As with most startup founders we were impatient, and wanted to start making a difference. It was time for something new. But what?
Bridging the Gap Between Cloud Analytics and Cloud Control
New cloud analytics companies were popping up all over the place, so it would be hard to differentiate ourselves in that market. Both waves did have something in common: cost control. So, instead of spreading ourselves thin trying to control all aspects of cloud, we decided to have a laser focus on cost control.

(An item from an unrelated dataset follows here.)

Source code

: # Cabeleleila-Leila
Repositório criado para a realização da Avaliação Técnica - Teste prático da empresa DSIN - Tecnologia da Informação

One thing we repeatedly observed, especially in public cloud, was the tendency for people to leave stuff running all the time. Obviously, in production environments that made sense, but not in non-production environments. Those systems could be turned off when people went home at night. We decided to take our most popular cloudSM “global policy”, parking VMs and instances on a schedule, and use that as the vehicle to deliver immediate cost savings. We would allow people to turn their instances off when not in use, and power them on when needed, without scripting and without being a devops expert. We also set our sights on a single cloud provider (AWS), rather than boil the “digital ocean”, and decided to make a dedicated product out of it, in a new company. The cost savings we could deliver would fit right in with the other purchasing options AWS developed, helping customers save money and contributing to AWS’ ability to oversubscribe their infrastructure.
We modeled ourselves after Nest, the intelligent thermostat, seeking to become “Nest for the public cloud”. We wanted to change the default state for AWS non-production environments from ON to OFF. That was the genesis of ParkMyCloud and the rest, as they say, is history.
The Little Startup That Could … Save You Thousands
We launched our new company, ParkMyCloud, on July 1, 2015. We went live on our SaaS application, also called ParkMyCloud, in September of 2015. We had our first customer by the end of the month. Fast forward a year to today and we have built a compelling, very simple-to-use cost control product. We’re continuing to improve our application, adding new features all the time (e.g., parking entire auto scaling groups, which is almost done). Customers love the savings we provide ($3 to $7 for every dollar spent). Our customers are truly global with several in Europe, Asia, and even as far from our home base in the Washington, DC area as New Zealand. All like our clean user interface, which allows them to see all their instances across all AWS regions and accounts. In fact, some use our interface as a proxy to the EC2 portion of the AWS console, obviating the need to add a lot of users in their AWS accounts.